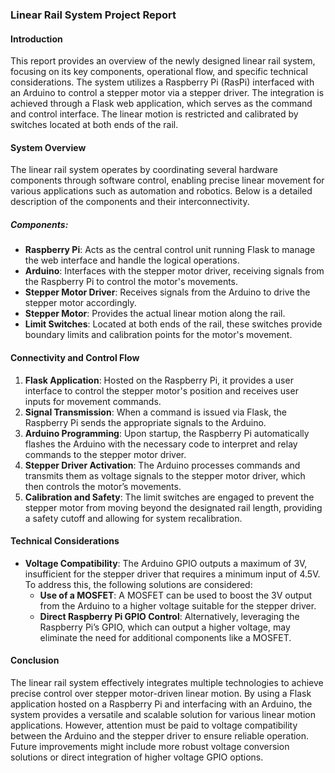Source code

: ### Linear Rail System Project Report

#### Introduction
This report provides an overview of the newly designed linear rail system, focusing on its key components, operational flow, and specific technical considerations. The system utilizes a Raspberry Pi (RasPi) interfaced with an Arduino to control a stepper motor via a stepper driver. The integration is achieved through a Flask web application, which serves as the command and control interface. The linear motion is restricted and calibrated by switches located at both ends of the rail.

#### System Overview
The linear rail system operates by coordinating several hardware components through software control, enabling precise linear movement for various applications such as automation and robotics. Below is a detailed description of the components and their interconnectivity.

##### Components:
- **Raspberry Pi**: Acts as the central control unit running Flask to manage the web interface and handle the logical operations.
- **Arduino**: Interfaces with the stepper motor driver, receiving signals from the Raspberry Pi to control the motor's movements.
- **Stepper Motor Driver**: Receives signals from the Arduino to drive the stepper motor accordingly.
- **Stepper Motor**: Provides the actual linear motion along the rail.
- **Limit Switches**: Located at both ends of the rail, these switches provide boundary limits and calibration points for the motor's movement.

#### Connectivity and Control Flow
1. **Flask Application**: Hosted on the Raspberry Pi, it provides a user interface to control the stepper motor's position and receives user inputs for movement commands.
2. **Signal Transmission**: When a command is issued via Flask, the Raspberry Pi sends the appropriate signals to the Arduino.
3. **Arduino Programming**: Upon startup, the Raspberry Pi automatically flashes the Arduino with the necessary code to interpret and relay commands to the stepper motor driver.
4. **Stepper Driver Activation**: The Arduino processes commands and transmits them as voltage signals to the stepper motor driver, which then controls the motor’s movements.
5. **Calibration and Safety**: The limit switches are engaged to prevent the stepper motor from moving beyond the designated rail length, providing a safety cutoff and allowing for system recalibration.

#### Technical Considerations
- **Voltage Compatibility**: The Arduino GPIO outputs a maximum of 3V, insufficient for the stepper driver that requires a minimum input of 4.5V. To address this, the following solutions are considered:
  - **Use of a MOSFET**: A MOSFET can be used to boost the 3V output from the Arduino to a higher voltage suitable for the stepper driver.
  - **Direct Raspberry Pi GPIO Control**: Alternatively, leveraging the Raspberry Pi’s GPIO, which can output a higher voltage, may eliminate the need for additional components like a MOSFET.

#### Conclusion
The linear rail system effectively integrates multiple technologies to achieve precise control over stepper motor-driven linear motion. By using a Flask application hosted on a Raspberry Pi and interfacing with an Arduino, the system provides a versatile and scalable solution for various linear motion applications. However, attention must be paid to voltage compatibility between the Arduino and the stepper driver to ensure reliable operation. Future improvements might include more robust voltage conversion solutions or direct integration of higher voltage GPIO options.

————————

Please return each line of the listing above that contains "movements".

Reply -
- **Arduino**: Interfaces with the stepper motor driver, receiving signals from the Raspberry Pi to control the motor's movements.
4. **Stepper Driver Activation**: The Arduino processes commands and transmits them as voltage signals to the stepper motor driver, which then controls the motor’s movements.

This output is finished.